Dbytes #178 (16 December 2014)

Info & news for members and associates of the Environmental Decision Group “We were surprised to find that two of the world’s wealthiest nations – the United States and Australia – are among the worst performers. This was even more striking given that developing countries such as Brazil, India, Peru and Madagascar have done proportionately much better at holding their commitments towards avoiding global biodiversity loss.”
Ana Rodrigues (see item 1)

Editor’s note: Season’s greetings to all our readers. To celebrate the end of another big year, this issue of Dbytes (the last for the year) brings to you a set of environmental ‘lists’ for 2014. I hope you have a merry Christmas. We’ll be back early in the new year. DS

General News

1. Countries’ economic power does not predict conservation performance

2. Australia now a climate laggard in performance index

3. Top Ten Design Elements to Achieve More Efficient Conservation Programs

4. The Government’s 10 most significant environment policy decisions in its first year

5. The Top Ten weirdest science stories for 2014

6. Dbytes – the year that was

EDG News

Canberra: Rick Zentalis and David Lindenmayer on bombing for biodiversity
Perth:
Jodi Price and Rachel Standish collect first data from Pingelly Brisbane: Erik Meijaard publishes story on Indonesian reforestation in the JakartaGlobe
Melbourne:
The QAECO lab retreat

-~<>~-

General News

1. Countries’ economic power does not predict conservation performance
[recommended by Kerrie Wilson]

Some countries are doing better than others at conserving their share of global vertebrate biodiversity, and the factors of success are not related to economic wealth. A new study conducted by conservation scientists from the Centre d’Ecologie Fonctionnelle et Evolutive (CEFE), the International Union for Conservation of Nature (IUCN), and BirdLife International provides the first assessment of the performance of individual nations and regions in meeting their responsibilities for global biodiversity. The study reveals that countries with the highest economic capacity are not performing better than others. Contrary to expectation, a country’s per capita Gross Domestic Product does not explain effectiveness at reducing biodiversity loss. Instead, success appears to result from sound policy implementation. http://iucn.org/about/work/programmes/species/?18675/Countries-economic-power-does-not-predict-conservation-performance

-~<>~-

2. Australia now a climate laggard in performance index

Australia has been rated the ‘worst performing industrial country’ in the latest Climate Change Performance Index, released overnight at the UN climate talks in Lima, Peru. The index, which is put together by Climate Action Network Europe and German NGO, Germanwatch, evaluates and compares the climate protection performance of 58 countries that together are responsible for more than 90 per cent of global energy-related CO2 emissions. “This report provides more evidence Australia isn’t pulling its weight in the global effort on climate change,” said the Australian Conservation Foundation’s CEO Kelly O’Shanassy. “As a significant contributor to the problem and as one of countries in the firing line of climate change impacts Australia should be a leader on this issue. Instead we’re ranked 57th out of 58 nations, with only Saudi Arabia rated below us. The report indicates the main reason why Australia has fallen so far so quickly – the Government has dismantled effective climate policy.” http://germanwatch.org/en/download/10407.pdf

-~<>~-

3. Top Ten Design Elements to Achieve More Efficient Conservation Programs [recommended by Dave Pannell]

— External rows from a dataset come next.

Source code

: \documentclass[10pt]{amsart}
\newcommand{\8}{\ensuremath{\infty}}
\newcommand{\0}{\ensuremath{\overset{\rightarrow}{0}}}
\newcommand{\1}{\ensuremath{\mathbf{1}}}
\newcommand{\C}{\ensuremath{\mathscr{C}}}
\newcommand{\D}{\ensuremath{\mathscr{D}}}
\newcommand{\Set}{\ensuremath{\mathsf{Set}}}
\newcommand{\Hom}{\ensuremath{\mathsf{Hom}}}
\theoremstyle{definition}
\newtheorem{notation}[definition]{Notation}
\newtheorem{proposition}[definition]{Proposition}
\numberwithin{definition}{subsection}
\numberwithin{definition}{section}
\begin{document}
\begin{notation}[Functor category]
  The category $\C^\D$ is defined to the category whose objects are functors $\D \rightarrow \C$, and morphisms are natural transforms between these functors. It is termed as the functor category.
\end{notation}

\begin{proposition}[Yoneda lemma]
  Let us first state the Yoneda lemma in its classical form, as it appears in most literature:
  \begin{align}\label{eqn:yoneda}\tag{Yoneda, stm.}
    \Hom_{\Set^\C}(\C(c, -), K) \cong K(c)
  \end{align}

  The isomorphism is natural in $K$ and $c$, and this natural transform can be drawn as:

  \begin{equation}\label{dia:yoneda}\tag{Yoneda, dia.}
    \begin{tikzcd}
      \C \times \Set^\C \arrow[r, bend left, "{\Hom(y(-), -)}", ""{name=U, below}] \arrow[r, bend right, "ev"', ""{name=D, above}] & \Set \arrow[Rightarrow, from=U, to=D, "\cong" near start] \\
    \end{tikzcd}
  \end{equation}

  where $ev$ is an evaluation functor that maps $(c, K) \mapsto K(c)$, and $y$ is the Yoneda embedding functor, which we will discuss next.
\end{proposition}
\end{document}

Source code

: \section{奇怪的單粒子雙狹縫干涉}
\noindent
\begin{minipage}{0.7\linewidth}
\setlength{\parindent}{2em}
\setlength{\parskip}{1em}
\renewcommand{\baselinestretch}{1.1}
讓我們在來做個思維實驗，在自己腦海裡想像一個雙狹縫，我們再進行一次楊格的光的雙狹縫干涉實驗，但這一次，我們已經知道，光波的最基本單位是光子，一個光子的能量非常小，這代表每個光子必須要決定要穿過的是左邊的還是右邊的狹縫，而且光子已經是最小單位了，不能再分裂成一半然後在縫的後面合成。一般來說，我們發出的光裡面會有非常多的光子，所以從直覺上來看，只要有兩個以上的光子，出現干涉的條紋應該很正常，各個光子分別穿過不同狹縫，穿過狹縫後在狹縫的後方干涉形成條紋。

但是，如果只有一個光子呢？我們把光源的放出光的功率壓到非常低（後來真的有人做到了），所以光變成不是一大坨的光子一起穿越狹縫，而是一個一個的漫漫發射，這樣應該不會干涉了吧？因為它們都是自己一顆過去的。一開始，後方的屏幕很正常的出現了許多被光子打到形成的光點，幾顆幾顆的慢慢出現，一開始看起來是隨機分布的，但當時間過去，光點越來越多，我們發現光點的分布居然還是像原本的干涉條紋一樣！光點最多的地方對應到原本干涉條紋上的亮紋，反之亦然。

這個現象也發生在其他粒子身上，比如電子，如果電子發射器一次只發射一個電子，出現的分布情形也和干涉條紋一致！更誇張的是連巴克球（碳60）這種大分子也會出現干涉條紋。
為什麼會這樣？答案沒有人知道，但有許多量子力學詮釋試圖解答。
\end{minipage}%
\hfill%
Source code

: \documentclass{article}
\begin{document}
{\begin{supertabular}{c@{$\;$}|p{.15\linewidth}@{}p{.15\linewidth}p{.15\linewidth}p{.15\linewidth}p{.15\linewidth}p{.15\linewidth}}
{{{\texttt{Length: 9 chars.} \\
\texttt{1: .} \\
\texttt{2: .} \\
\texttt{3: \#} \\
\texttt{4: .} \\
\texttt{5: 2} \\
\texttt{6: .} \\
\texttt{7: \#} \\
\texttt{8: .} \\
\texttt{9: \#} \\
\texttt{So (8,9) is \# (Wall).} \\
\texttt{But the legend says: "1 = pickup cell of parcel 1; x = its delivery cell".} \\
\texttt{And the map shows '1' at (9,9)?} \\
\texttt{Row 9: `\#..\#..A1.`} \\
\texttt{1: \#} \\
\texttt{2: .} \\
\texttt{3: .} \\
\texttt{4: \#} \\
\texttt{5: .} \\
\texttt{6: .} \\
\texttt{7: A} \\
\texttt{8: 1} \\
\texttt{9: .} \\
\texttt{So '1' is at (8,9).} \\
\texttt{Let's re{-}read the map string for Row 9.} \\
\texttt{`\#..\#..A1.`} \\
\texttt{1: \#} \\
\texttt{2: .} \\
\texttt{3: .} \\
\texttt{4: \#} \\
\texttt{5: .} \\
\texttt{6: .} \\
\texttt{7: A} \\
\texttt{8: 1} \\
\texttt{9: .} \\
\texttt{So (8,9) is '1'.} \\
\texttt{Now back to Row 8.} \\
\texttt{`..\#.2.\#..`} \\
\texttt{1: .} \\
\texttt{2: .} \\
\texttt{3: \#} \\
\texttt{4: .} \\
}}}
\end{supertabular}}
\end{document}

Too often the discussion about Conservation programs is focused on the budget dollar amount or program size instead of their design or how they can be improved. Applying an economic lens to conservation programs can create more efficiently designed programs, which is crucial as we face tough choices ahead to balance fiscal discipline, environmental impact and social needs. This report highlights 10 design elements synthesized from economic studies that should be considered when developing policy to implement more efficient conservation programs, including incorporating advanced technology and information, new social values, and better understanding of geography. http://ageconsearch.umn.edu/bitstream/156623/2/Zilberman-Segerson_final.pdf

-~<>~-

4. The Government’s 10 most significant environment policy decisions in its first year

[Editor’s note: This is a repeat Dbyte from September but it’s a good summary of the big environmental issues this year.]

“As the Abbott Government’s first anniversary approaches, the Australian Conservation Foundation has taken a look back over the big decisions the government has made that affect Australia’s environment in the last 12 months. ACF has released a list of the Government’s ten most significant environment policy decisions in its first year – and sadly it’s all bad news for Australia’s unique nature.” http://www.acfonline.org.au/news-media/media-release/year-reckless-governing-australia%E2%80%99s-environment

-~<>~-

5. The Top Ten weirdest science stories for 2014 This list, put together by the Australian Science Media Centre, has something to tickle everybody’s fancy.
http://us7.campaign-archive1.com/?u=fdc5316d8cbd7a248ee94eaeb&id=475e35bc13&e=b171dde615

-~<>~-

6. Dbytes – the year that was

Editor’s note: If I had to pick a Dbyte from each month of 2014 that sums up the year, here are my choices (you’ll note that Sept and Dec are items included in the lists presented in this issue)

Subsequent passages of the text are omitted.